In this experiment each associative register holds the representation of two different digits: “0” and “1”, “2” and “3”, “4” and “5”, “6” and “7” and “8” and “9”. The procedure is analogous to experiment 1. The results of the experiment are shown in Fig. 4. The results of both experiments are also analogous, with the only difference that the entropy of the AMRs holding two digits are larger than the entropies of the AMRs holding a single digit. This experiment shows that it is possible to create associative memories holding overlapped distributed representations of more than one individual object, that have a satisfactory performance.

Figure 4
figure 4

Results of experiment 2.

Experiment 3

The purpose of this experiment was to investigate the performance of an AMR with satisfactory operational characteristics in relation to its entropy or information content. Experiment 1 shows that AMRs with sizes \(64 \times 32\) and \(64 \times 64\) satisfy this requirement. As their performance are practically the same, the smallest one was chosen for a basic economy criteria.

The AMRs were filled up with varying proportions of the RemCorpus—1 %, 2 %, 4 %, 8 %, 16 %, 32 %, 64 % and 100 %, as shown in Fig. 5. The entropy increases according to the amount of remembered data, as expected. Precision is very high for very low entropy values and it decreases slightly when the entropy is increased, although it remains very high when the whole of RemCorpus is considered. Recall, on its part, is very low for very low levels of entropy but increases very rapidly when the AMR is filled up with more data.

Figure 5
figure 5

Results of experiment 3.

Experiment 4

This experiment consists on assessing the similarity of the objects retrieved from the memory with the cue. As memory retrieve is a constructive operation that renders a novel object, the recovered object may be somewhat different from the cue. This is constructed by the \(\beta \) operation, as described above. In the present experiment a random triangular distribution is used for selecting the values of the arguments of the retrieved object out of the potential values of the AMR for the corresponding arguments.

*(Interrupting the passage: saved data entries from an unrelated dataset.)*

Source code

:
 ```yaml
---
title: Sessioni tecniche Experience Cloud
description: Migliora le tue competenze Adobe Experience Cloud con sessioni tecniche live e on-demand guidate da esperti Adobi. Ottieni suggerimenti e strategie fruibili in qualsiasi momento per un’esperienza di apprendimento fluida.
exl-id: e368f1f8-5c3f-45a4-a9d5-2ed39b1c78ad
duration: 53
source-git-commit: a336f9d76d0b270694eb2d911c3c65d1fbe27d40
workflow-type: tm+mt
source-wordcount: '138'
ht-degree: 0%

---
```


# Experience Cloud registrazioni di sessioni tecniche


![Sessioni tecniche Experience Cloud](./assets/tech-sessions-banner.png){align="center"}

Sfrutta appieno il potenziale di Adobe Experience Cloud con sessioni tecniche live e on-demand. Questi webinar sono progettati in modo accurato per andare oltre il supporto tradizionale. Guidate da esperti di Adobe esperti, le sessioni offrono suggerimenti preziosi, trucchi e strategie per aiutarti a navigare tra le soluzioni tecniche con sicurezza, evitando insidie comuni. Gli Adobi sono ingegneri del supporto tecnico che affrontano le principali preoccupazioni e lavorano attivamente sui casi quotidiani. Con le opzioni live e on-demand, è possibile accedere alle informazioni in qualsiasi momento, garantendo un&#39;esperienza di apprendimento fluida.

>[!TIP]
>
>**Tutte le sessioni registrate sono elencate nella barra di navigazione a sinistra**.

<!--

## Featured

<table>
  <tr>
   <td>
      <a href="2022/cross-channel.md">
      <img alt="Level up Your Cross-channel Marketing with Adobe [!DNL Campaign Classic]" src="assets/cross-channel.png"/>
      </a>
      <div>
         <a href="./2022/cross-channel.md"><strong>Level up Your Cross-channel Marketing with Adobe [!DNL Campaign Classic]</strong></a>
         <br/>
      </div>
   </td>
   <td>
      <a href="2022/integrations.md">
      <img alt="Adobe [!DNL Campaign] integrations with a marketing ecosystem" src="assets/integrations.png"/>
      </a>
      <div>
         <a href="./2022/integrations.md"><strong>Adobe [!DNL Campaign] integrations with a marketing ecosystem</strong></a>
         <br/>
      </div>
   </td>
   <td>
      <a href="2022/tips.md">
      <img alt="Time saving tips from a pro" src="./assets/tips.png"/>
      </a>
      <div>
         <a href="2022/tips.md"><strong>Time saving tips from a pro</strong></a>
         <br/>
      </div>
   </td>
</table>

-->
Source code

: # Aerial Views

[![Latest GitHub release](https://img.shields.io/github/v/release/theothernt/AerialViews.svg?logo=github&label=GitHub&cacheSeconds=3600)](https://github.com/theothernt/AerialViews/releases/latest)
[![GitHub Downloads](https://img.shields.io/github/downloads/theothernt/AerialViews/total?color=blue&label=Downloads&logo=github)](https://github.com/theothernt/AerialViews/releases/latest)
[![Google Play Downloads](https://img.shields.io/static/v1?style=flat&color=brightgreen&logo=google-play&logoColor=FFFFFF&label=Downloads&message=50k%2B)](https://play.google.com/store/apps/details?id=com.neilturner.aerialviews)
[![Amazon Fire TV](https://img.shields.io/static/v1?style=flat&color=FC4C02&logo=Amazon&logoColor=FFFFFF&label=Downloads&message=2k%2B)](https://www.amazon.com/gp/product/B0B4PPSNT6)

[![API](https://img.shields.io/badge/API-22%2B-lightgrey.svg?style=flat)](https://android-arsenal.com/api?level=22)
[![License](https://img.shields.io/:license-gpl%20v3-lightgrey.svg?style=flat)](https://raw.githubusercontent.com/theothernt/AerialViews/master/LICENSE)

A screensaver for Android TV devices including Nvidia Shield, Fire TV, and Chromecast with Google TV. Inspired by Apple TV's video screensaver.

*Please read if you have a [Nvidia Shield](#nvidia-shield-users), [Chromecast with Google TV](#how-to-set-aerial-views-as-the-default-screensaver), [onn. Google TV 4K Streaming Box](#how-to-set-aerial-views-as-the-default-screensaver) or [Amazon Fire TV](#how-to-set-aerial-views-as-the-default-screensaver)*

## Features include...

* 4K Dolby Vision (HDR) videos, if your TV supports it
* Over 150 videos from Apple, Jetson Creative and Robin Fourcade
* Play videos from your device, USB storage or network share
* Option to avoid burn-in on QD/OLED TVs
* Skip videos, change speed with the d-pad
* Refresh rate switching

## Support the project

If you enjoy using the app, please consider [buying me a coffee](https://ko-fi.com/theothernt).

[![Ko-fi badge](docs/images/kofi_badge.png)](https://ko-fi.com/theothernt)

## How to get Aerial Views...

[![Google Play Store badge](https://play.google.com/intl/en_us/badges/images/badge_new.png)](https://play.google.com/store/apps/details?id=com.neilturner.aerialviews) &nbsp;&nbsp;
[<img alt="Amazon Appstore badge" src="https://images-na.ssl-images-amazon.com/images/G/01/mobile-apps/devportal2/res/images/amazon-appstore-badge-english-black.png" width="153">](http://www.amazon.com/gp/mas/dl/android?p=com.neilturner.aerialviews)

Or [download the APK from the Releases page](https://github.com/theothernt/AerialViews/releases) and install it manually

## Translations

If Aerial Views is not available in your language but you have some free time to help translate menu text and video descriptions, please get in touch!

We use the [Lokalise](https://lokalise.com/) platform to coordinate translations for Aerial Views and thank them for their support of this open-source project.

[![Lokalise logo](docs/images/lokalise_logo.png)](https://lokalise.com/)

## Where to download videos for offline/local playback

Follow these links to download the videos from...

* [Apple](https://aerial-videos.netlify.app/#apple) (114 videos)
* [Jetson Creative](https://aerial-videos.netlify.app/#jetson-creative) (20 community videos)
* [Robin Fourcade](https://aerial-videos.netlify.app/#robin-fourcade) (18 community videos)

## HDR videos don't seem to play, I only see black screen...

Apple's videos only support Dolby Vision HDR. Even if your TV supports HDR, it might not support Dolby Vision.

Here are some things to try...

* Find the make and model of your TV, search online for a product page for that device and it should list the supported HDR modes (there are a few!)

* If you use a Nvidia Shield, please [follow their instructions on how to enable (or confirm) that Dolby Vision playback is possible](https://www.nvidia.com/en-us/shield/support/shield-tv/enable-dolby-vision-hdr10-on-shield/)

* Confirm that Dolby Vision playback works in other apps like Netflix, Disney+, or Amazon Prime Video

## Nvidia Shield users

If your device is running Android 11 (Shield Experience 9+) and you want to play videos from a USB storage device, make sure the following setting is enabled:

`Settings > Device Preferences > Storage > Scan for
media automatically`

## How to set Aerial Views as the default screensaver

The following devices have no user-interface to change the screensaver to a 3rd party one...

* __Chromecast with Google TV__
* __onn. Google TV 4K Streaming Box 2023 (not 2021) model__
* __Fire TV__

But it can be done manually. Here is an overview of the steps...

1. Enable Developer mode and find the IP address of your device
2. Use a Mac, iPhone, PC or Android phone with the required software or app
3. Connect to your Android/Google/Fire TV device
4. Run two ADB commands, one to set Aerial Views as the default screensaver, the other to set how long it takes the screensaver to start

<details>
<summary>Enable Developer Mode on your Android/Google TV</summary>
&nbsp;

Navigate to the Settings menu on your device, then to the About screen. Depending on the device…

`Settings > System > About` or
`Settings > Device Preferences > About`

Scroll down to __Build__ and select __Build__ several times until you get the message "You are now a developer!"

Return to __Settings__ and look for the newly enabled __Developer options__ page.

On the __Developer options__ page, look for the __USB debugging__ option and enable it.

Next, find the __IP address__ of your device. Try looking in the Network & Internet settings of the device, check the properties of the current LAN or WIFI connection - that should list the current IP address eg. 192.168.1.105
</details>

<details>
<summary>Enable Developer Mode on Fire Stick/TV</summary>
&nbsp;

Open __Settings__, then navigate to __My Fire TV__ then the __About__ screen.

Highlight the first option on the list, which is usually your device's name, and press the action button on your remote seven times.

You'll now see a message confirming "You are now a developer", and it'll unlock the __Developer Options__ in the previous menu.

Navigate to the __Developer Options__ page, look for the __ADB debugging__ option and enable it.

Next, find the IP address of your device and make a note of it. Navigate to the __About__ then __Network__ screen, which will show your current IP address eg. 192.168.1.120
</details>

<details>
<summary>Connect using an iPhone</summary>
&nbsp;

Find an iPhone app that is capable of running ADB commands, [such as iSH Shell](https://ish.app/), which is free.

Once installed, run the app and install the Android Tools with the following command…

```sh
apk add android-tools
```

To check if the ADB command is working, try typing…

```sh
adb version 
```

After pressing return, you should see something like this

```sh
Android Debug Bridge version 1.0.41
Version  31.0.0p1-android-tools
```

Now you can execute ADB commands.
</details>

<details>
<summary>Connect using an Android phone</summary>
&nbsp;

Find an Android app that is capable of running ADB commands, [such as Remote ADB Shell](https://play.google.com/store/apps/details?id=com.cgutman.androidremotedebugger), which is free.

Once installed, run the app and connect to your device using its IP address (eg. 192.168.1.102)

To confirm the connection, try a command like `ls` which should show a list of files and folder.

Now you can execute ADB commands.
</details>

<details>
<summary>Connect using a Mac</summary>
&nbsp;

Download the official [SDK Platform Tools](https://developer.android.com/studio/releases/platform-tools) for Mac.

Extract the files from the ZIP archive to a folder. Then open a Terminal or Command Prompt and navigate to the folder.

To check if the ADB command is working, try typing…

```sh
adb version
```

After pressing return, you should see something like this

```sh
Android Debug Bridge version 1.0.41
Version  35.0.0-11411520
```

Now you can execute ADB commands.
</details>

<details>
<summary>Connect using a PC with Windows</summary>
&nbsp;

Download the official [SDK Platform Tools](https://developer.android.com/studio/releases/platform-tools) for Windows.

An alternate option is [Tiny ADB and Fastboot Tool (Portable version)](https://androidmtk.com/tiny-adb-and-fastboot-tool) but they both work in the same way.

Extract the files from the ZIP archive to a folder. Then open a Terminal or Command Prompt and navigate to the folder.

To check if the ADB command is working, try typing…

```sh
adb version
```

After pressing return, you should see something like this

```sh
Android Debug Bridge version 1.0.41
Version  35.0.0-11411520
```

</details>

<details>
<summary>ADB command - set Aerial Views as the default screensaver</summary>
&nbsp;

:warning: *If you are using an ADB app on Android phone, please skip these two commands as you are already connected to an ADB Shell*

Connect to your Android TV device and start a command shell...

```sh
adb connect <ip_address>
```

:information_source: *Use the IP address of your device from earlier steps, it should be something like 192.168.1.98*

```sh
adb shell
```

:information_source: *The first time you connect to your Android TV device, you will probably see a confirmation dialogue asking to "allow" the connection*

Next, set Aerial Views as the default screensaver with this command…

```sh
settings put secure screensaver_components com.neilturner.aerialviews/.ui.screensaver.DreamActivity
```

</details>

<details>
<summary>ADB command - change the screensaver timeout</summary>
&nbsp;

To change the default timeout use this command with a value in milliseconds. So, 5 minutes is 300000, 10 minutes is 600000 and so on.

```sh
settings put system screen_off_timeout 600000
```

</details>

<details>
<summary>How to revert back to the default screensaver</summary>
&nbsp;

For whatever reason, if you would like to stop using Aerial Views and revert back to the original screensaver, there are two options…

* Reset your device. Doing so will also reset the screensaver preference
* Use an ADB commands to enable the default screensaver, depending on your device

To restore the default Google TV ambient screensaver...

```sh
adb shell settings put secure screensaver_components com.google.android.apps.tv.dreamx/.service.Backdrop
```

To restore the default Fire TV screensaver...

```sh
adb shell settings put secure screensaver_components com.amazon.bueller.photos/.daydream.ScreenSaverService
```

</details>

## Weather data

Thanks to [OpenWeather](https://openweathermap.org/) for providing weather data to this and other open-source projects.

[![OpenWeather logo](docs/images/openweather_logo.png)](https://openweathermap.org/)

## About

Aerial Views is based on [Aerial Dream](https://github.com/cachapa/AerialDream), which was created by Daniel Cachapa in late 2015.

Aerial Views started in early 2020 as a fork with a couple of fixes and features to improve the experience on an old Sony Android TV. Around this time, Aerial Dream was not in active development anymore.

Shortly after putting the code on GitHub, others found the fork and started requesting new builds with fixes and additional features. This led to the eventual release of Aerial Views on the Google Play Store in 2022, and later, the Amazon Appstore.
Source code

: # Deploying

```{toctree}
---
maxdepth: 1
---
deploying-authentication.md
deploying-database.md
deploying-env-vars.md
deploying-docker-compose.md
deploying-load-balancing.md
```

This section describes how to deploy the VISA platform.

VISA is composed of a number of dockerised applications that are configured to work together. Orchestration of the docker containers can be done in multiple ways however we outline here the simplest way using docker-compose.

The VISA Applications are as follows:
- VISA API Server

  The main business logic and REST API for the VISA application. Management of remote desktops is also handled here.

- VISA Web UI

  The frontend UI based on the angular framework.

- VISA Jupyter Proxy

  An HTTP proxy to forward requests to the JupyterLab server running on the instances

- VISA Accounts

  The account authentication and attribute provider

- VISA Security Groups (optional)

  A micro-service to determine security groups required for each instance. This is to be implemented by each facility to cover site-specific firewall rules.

The hypothesis is that the increase of memory recall goes in hand with higher entropy, but the space of indeterminacy of the AMR impacts negatively in the resemblance or similarity between the cue and the retrieved object.

Figure 6 illustrates an instance of each of the ten digits at different levels of entropy, where each column shows a digit retrieved and reconstructed with the same cue. All the examples in this Figure are accepted by the recognition operation at all levels of entropy and the intention is to illustrate the quality of reconstruction when the entropy is increased.

Figure 6
figure 6

Similarity between the cue and the recovered digits as a function of the entropy.

The first row contains the cue for the retrieval operation; the second is the decoded image, which corresponds to the one resulting from directly synthesizing the output of the analysis module. This is equivalent to specify \(\beta \) as the identity function—although such choice would remove the constructive aspect of the memory retrieve operation, and memory recognition and memory retrieve would amount to the same operation. The decoded image is very similar to the cue, but it is not an exact copy because the autoencoder produces an approximation.

The remaining images, from top to bottom, correspond to the retrieved objects for the nine levels of the RemCorpus that are considered (the codified image corresponds to \(e = 0\)). The AMRs are used within their operational range and the quality of the digits remains mostly high at different levels, although it starts to decrease when the entropy reaches a value of around 3.0 for some of the digits.

Figure 7 illustrates an instance of each of the ten digits which are rejected at some entropy levels, and their image is not generated at such levels. This is illustrated with blank squares. The left figure shows instances in which the digits are rejected at low levels of entropy, but they are accepted at higher levels, in which case its image is constructed. Although the quality of the digits is satisfactory at moderate levels of entropy, it decreases at higher levels.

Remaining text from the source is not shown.